Chávez muda de tática e coloca barreira entre seu governo e as Farc

As declarações do presidente Hugo Chávez questionando a luta armada das Farc representa mudança de tática, para melhorar sua imagem internacional e conquistar apoio popular para as eleições regionais de novembro no país, segundo especialistas.

AFP |

No domingo, meses após pedir que a guerrilha colombiana fosse retirada da lista de grupos terroristas, Chávez assegurou que na América Latina de hoje "está fora de ordem um movimento guerrilheiro armado" e pediu a liberação incondicional de todos os reféns.

"Chávez é um militar, ele analisou a conjuntura, interna e externa, que não é favorável e viu que é necessária uma mudança de tática que não deve ser interpretada como uma mudança radical de suas posições", declarou à AFP o analista internacional Carlos Romero.

Nos últimos meses, as relações entre Bogotá e Caracas estiveram muito tensas devido principalmente à descoberta de supostos arquivos de computador - encontrados no laptop do número 2 das Farc, Raúl Reyes - que, segundo a Colômbia, comprovariam o envolvimento de Chávez com as guerrilhas.

"As declarações de Chávez não contradizem o que ele já vinha dizendo. O presidente só reiterou que as armas não mudarão a situação dos colombianos mais pobres e que a guerrilha deve optar pela luta política", declarou à AFP Francisco Arias Cárdenas, vice-ministro de Relações Exteriores para a América Latina.

Segundo esse dirigente venezuelano, o mandatário quis "esclarecer e fortalecer" a posição tradicional da Venezuela, "para caso houvesse alguma dúvida a respeito".

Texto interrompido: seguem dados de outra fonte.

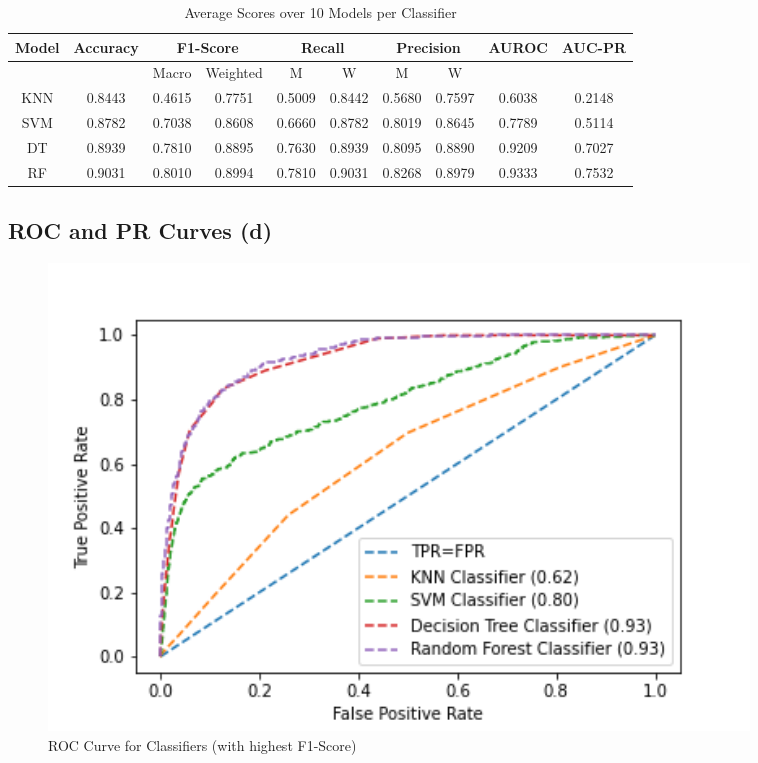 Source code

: \documentclass{article}
\begin{document}
\begin{table}[H]
\centering
\begin{tabular}{| c || c | c | c | c | c | c | c | c | c |} 
\hline 
 Model & Accuracy & \multicolumn{2}{|c|}{F1-Score} & \multicolumn{2}{|c|}{Recall} & \multicolumn{2}{|c|}{Precision} & AUROC & AUC-PR \\ \hline
 &  & Macro & Weighted & M & W & M & W & &    \\ \hline 
\hline\hline
KNN &  \cellcolor{red!25}0.8443 & \cellcolor{red!25}0.4615 & \cellcolor{red!25}0.7751 & \cellcolor{red!25}0.5009 & \cellcolor{red!25}0.8442 & \cellcolor{red!25}0.5680 & \cellcolor{red!25}0.7597 & \cellcolor{red!25}0.6038 & \cellcolor{red!25}0.2148  \\ \hline 
SVM & 0.8782 & 0.7038 & 0.8608 & 0.6660 & 0.8782 & 0.8019 & 0.8645 & 0.7789 & 0.5114  \\ \hline 
DT &  0.8939 & 0.7810 & 0.8895 & 0.7630 & 0.8939 & 0.8095 & 0.8890 & 0.9209 & 0.7027  \\ \hline 
RF &  \cellcolor{green!25}0.9031 & \cellcolor{green!25}0.8010 & \cellcolor{green!25}0.8994 & \cellcolor{green!25}0.7810 & \cellcolor{green!25}0.9031 & \cellcolor{green!25}0.8268 & \cellcolor{green!25}0.8979 & \cellcolor{green!25}0.9333 & \cellcolor{green!25}0.7532  \\ \hline 
\end{tabular}
\caption{Average Scores over 10 Models per Classifier}
\label{tab:scores}
\end{table}

\subsection{ROC and PR Curves (d)}

\begin{figure}[H]
\includegraphics[width=0.90\textwidth]{ROCCurve}
\caption{ROC Curve for Classifiers (with highest F1-Score)}
\label{fig:rocCurve}
\end{figure}
\end{document}
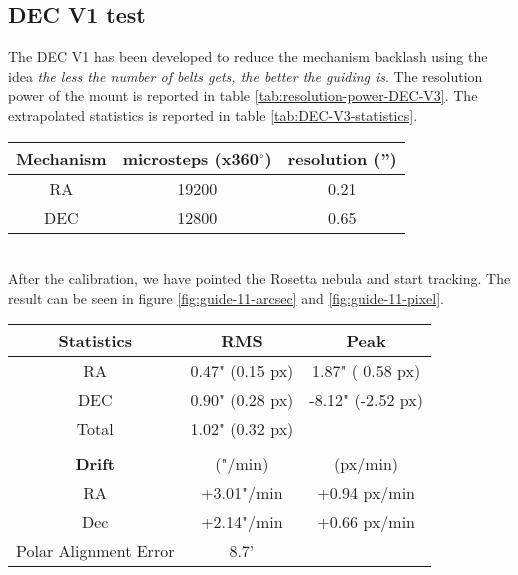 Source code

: \subsection{DEC V1 test}
The DEC V1 has been developed to reduce the mechanism backlash using the idea \textit{the less the number of belts gets, the better the guiding is}.
The resolution power of the mount is reported in table \ref{tab:resolution-power-DEC-V3}.
The extrapolated statistics is reported in table \ref{tab:DEC-V3-statistics}.
\\
\begin{minipage}
    {.5\textwidth}
    \begin{tabular}{ccc}
        \textbf{Mechanism} & \textbf{microsteps (x360$^{\circ}$)} &\textbf{resolution ('')}\\
        \hline
        RA  & 19200 & 0.21\\ 
        DEC & 12800 & 0.65
    \end{tabular}
    \label{tab:resolution-power-DEC-V3}
\end{minipage}
\\
After the calibration, we have pointed the Rosetta nebula and start tracking.
The result can be seen in figure \ref{fig:guide-11-arcsec} and \ref{fig:guide-11-pixel}.
\\
\begin{minipage}{.4\textwidth}
    \centering
    \begin{tabular}{ccc}
        \textbf{Statistics}&RMS&Peak\\
        \hline
        RA& 0.47" (0.15 px)& 1.87" ( 0.58 px)\\
        DEC& 0.90" (0.28 px)&-8.12" (-2.52 px)\\
        Total& 1.02" (0.32 px)&\\
        \\
        \textbf{Drift}& ("/min) & (px/min)\\
        \hline
        RA& +3.01"/min& +0.94 px/min\\
        Dec& +2.14"/min& +0.66 px/min\\
        Polar Alignment Error& 8.7'&\\
        \hline
    \end{tabular}
    \label{tab:DEC-V3-statistics}
\end{minipage}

"As Farc já libertaram reféns e o presidente deseja que esse processo se acelere e que haja um encontro e uma negociação, em que se envolvam outros países, para garantir que as duas partes no conflito respeitem seus compromissos", acrescentou.

Entre janeiro e fevereiro deste ano, as Farc entregaram a Chávez seis reféns civis, liberados incondicionalmente. Contudo, segundo esses especialistas, o mandatário venezuelano está "fora do jogo" neste momento, e ele mesmo já reconheceu que seus contatos com as Farc foram perdidos para novas liberações.

Com suas declarações de domingo, Chávez se aproxima também da posição de seu aliado e mentor, Fidel Castro, que já reconheceu há anos as limitações da luta armada para movimentos como as Farc.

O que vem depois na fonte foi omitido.